I should’ve just gotten smashed at the wedding. At least then I could have had one good day…

the truth is worse than anything i could bring myself to do to you

Man… seriously… ick.

Not one day has gone by in the past month that I haven’t cried at least once (but I don’t think it’s been just once any day).

And there’s something else really serious on my mind but I can’t really talk about it.

There’s a lot of ice and snow but I’ve been sitting in my house doing nothing. Well, not all of the time, but a lot of it. I’m not tired anymore or hungry. I feel fine physically but mentally I’m a fucking wreck.

The worst part is even when I’m at my lowest, I keep crying over stupid stuff I’d usually get like mad at. And when I’m heartbroken I can’t bring myself to do anything but think.

And I hate the thinking part. So I stopped doing that too cause when I do I cry.

I was up till after 4 in the morning night before last and I woke up at 8. Last night I was up laying in bed. Just laying there trying to concentrate on the stupid music playing through my speakers.

The worst thing is, even though I’ve done my usual bitching and ranting there’s been stuff on my mind that I haven’t breathed a word about and it’s that stuff that’s fucking with me.

But I’ve had to hold my tongue. Because when I don’t worse things seem to happen.

Above all, I feel like I’ve just lost control again. I was two minutes a hair band short of buying bleach and turquoise hair dye yesterday (amongst other things).

I’m not even depressed. I’m not tired and I don’t feel like just existing or anything.

I feel like there’s something in my head somewhere that’s trying to come out and it’s stuck. Well, I guess that’s a bad way to put it. It’s more like, I feel like my thoughts all have a common bond or a tie but I’m just not able to put the connection together.

I’m fucking crazy.

I’m pissed off. I’m bored. And lazy. I want my computers.

I want things to go back to normal but they’re not gonna for a long ass time (if they ever even do).

I don’t see life getting any brighter for a long ass fucking time.

And everytime I think I finally caught a break and like someone has finally realized that they should stop yo-yo-ing me back and forth, happy sad, up and down, it ends up being untrue.

I can’t catch a break. There’s too much working against me. I really dunno if I can fight against this any longer.

I don’t even have anything real to say to anyone anymore.

Like someone sucked the life out of me.

And now my leg’s asleep and I have to go cut some hair.
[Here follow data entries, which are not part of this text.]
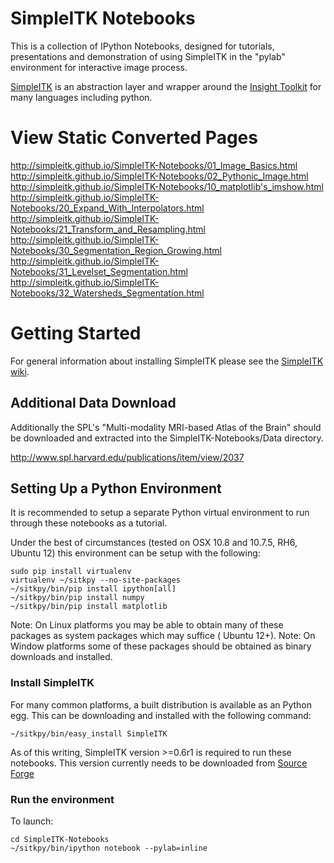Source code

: # SimpleITK Notebooks

This is a collection of IPython Notebooks, designed for tutorials, presentations and demonstration of using SimpleITK in the "pylab" environment for interactive image process.

[SimpleITK](http://www.simpleitk.org) is an abstraction layer and wrapper around the [Insight Toolkit](http://www.itk.org) for many languages including python.

# View Static Converted Pages

http://simpleitk.github.io/SimpleITK-Notebooks/01_Image_Basics.html
http://simpleitk.github.io/SimpleITK-Notebooks/02_Pythonic_Image.html
http://simpleitk.github.io/SimpleITK-Notebooks/10_matplotlib's_imshow.html
http://simpleitk.github.io/SimpleITK-Notebooks/20_Expand_With_Interpolators.html
http://simpleitk.github.io/SimpleITK-Notebooks/21_Transform_and_Resampling.html
http://simpleitk.github.io/SimpleITK-Notebooks/30_Segmentation_Region_Growing.html
http://simpleitk.github.io/SimpleITK-Notebooks/31_Levelset_Segmentation.html
http://simpleitk.github.io/SimpleITK-Notebooks/32_Watersheds_Segmentation.html



# Getting Started

For general information about installing SimpleITK please see the [SimpleITK wiki](http://www.itk.org/Wiki/ITK/Release_4/SimpleITK/GettingStarted).

## Additional Data Download

Additionally the SPL's "Multi-modality MRI-based Atlas of the Brain" should be downloaded and extracted into the SimpleITK-Notebooks/Data directory.

http://www.spl.harvard.edu/publications/item/view/2037


## Setting Up a Python Environment

It is recommended to setup a separate Python virtual environment to run through these notebooks as a tutorial.

Under the best of circumstances (tested on OSX 10.8 and 10.7.5, RH6, Ubuntu 12) this environment can be setup with the following:

    sudo pip install virtualenv
    virtualenv ~/sitkpy --no-site-packages
    ~/sitkpy/bin/pip install ipython[all]
    ~/sitkpy/bin/pip install numpy
    ~/sitkpy/bin/pip install matplotlib

Note: On Linux platforms you may be able to obtain many of these packages as system packages which may suffice ( Ubuntu 12+).
Note: On Window platforms some of these packages should be obtained as binary downloads and installed.

### Install SimpleITK

For many common platforms, a built distribution is available as an Python egg. This can be downloading and installed with the following command:

    ~/sitkpy/bin/easy_install SimpleITK
 

As of this writing, SimpleITK version >=0.6r1 is required to run these notebooks. This version currently needs to be downloaded from [Source Forge](http://sourceforge.net/projects/simpleitk/files/SimpleITK/0.6.rc1/Python/)


### Run the environment
 
To launch:

    cd SimpleITK-Notebooks
    ~/sitkpy/bin/ipython notebook --pylab=inline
So excuse me while I give my life temporary purpose.

I would like my best friends back now please.

Will you come visit me in jail when I murder my mother?
Aww… I knew you would.

Yes… The insane woman formerly called mom is out in the kitchen slamming her fists into our washer and/or dryer. Lovely really. And screaming something about having PMS and not messing with her. I’m a girl. Yes, PMS makes you cranky, but you still can’t use it as an excuse.

Wanna talk about provoking people…. Ugh. The humanity.

[I feel dramatic today.]

On a happier note, the list of bands playing Warped Tour as of now is out. =] Coheed & Cambria is playing the whole tour. =D But The Academy Is… isn’t on the list (yet?). Either way it’s a pretty amazing line up.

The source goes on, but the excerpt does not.